## EXERCISE GOAL
Find the lines of the listing that contain the string "balanced", and return them.
Start of INFORMATION SUPPLIED
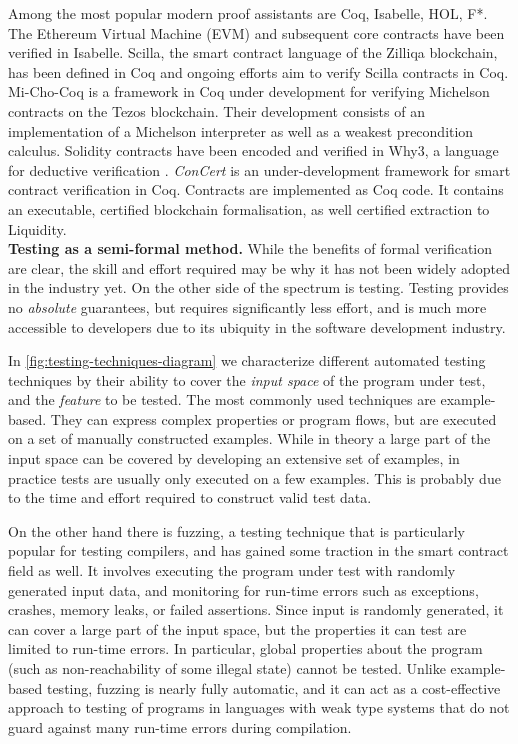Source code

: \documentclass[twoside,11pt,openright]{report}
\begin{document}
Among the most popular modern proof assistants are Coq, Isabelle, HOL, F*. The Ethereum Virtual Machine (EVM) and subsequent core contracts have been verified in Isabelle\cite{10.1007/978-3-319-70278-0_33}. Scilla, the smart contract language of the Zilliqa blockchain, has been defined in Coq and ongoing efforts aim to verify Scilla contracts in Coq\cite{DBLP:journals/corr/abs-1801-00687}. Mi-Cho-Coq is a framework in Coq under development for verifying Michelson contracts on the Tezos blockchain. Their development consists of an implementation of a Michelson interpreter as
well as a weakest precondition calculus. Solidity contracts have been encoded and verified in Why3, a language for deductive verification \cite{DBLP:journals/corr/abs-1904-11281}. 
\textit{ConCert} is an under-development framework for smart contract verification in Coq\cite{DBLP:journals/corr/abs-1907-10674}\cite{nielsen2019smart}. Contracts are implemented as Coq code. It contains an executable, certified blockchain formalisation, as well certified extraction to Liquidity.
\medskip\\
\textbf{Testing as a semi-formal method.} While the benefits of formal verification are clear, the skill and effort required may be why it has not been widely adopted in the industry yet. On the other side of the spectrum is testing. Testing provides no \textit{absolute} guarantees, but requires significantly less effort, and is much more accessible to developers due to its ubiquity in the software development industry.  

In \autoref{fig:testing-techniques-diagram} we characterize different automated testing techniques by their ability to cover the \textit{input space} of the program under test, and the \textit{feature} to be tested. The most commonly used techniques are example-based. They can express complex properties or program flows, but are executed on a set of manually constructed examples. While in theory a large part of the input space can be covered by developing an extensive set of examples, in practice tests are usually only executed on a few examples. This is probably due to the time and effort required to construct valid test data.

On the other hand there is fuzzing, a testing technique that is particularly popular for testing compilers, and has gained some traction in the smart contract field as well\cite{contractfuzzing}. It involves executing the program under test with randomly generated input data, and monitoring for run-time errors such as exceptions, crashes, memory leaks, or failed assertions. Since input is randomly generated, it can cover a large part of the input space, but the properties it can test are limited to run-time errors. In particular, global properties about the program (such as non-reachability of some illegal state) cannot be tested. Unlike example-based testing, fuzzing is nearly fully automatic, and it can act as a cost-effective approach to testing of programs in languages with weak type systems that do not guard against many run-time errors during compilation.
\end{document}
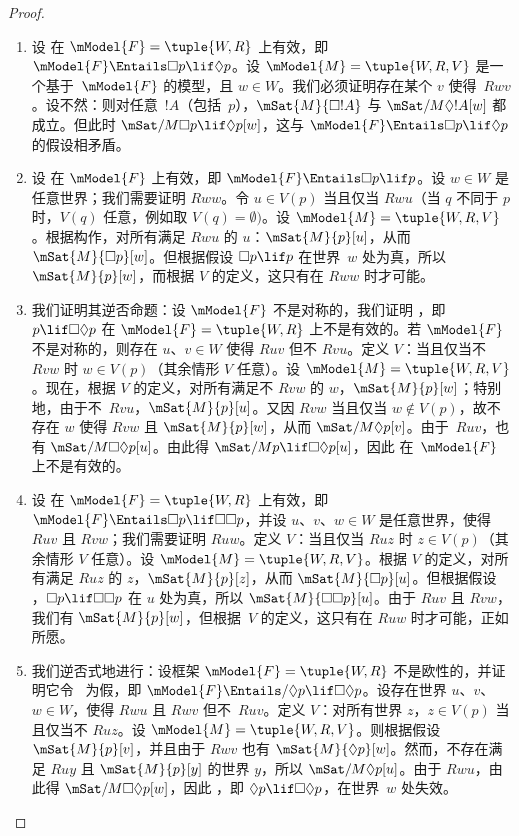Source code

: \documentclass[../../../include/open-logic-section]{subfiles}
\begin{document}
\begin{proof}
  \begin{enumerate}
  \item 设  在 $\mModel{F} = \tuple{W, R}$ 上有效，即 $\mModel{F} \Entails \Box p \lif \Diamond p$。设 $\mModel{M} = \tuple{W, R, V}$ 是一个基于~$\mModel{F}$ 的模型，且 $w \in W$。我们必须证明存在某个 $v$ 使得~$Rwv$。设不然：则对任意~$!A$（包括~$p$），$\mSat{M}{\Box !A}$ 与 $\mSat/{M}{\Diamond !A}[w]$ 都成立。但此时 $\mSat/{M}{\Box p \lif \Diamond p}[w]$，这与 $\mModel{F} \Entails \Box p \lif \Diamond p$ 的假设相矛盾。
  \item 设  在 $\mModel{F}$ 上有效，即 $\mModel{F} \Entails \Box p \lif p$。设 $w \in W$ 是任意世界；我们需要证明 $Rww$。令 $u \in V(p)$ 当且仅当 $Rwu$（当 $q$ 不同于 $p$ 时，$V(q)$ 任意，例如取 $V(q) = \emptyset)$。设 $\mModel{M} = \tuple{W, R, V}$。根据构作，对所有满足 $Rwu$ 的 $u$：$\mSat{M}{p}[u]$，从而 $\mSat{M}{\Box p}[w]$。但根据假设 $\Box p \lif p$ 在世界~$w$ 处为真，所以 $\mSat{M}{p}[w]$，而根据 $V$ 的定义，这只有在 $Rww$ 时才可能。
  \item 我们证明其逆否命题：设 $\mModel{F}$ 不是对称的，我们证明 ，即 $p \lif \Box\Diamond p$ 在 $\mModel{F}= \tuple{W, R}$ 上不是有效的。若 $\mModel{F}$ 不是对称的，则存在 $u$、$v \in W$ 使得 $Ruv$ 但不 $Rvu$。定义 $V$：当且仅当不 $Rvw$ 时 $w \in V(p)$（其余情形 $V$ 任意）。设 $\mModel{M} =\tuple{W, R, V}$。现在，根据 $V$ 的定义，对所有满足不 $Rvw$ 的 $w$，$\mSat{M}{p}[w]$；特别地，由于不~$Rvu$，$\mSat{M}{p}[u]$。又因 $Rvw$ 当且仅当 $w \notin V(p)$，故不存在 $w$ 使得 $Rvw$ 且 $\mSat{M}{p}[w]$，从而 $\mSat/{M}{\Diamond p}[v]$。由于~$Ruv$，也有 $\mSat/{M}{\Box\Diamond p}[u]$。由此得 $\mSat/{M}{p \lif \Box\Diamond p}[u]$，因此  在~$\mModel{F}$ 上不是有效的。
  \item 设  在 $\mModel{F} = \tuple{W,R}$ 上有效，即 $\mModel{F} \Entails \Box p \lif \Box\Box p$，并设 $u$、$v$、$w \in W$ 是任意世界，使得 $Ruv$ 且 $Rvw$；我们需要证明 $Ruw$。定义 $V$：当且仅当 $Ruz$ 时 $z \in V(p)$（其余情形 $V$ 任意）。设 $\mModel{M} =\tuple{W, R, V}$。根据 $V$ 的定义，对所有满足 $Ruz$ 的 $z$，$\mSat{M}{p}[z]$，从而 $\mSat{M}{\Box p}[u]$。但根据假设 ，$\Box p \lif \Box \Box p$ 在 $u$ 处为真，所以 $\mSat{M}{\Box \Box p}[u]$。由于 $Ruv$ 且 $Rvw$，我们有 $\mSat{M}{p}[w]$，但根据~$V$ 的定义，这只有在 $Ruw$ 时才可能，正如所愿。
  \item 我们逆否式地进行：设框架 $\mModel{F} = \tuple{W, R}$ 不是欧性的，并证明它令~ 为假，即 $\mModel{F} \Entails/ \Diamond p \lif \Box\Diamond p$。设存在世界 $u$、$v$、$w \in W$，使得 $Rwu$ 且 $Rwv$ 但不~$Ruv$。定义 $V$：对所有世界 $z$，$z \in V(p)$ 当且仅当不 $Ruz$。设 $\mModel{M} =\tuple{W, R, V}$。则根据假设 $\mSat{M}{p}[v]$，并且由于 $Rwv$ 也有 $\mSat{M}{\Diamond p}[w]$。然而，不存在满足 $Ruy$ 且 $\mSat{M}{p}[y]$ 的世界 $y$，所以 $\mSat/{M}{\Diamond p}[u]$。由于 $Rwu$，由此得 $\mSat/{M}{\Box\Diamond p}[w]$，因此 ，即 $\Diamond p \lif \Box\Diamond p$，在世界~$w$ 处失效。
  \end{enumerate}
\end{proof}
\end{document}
End of INFORMATION SUPPLIED
Start of INFORMATION SUPPLIED
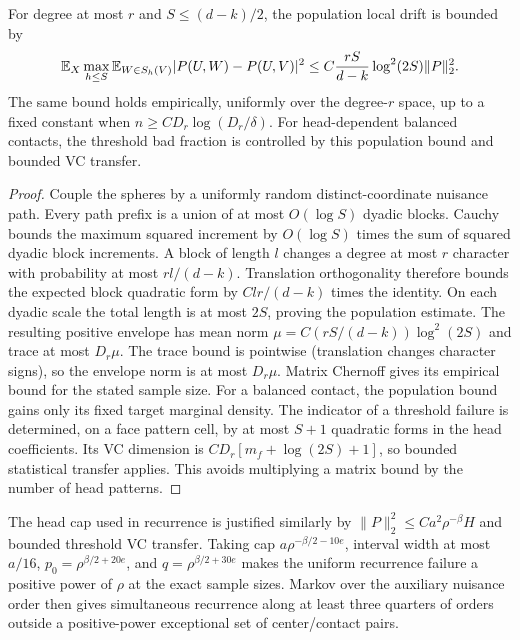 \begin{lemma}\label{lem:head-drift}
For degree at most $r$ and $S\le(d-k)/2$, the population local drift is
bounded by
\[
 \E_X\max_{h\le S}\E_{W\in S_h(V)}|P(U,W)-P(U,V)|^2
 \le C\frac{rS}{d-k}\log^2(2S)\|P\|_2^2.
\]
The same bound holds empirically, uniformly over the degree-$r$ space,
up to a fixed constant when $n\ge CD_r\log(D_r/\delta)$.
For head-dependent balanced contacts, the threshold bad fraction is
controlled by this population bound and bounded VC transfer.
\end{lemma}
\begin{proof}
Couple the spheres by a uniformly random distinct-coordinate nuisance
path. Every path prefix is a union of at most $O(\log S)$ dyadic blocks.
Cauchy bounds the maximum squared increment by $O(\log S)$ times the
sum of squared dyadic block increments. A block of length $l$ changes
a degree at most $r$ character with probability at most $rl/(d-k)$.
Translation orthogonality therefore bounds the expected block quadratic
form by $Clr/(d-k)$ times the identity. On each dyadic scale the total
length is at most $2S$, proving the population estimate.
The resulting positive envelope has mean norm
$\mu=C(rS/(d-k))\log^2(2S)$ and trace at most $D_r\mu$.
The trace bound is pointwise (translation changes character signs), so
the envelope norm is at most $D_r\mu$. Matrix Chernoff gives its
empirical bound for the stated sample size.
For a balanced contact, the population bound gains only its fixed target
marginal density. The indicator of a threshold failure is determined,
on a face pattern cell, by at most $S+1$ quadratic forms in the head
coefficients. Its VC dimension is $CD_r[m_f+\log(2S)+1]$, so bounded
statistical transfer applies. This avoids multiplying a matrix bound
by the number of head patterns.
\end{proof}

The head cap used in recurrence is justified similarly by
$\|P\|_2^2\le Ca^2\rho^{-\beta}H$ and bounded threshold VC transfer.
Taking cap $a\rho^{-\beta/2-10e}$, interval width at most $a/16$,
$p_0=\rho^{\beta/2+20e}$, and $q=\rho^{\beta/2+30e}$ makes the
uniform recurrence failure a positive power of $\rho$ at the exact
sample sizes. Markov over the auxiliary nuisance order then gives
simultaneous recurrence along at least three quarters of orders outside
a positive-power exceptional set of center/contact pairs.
End of INFORMATION SUPPLIED
## WRITTEN ANSWER
For head-dependent balanced contacts, the threshold bad fraction is
For a balanced contact, the population bound gains only its fixed target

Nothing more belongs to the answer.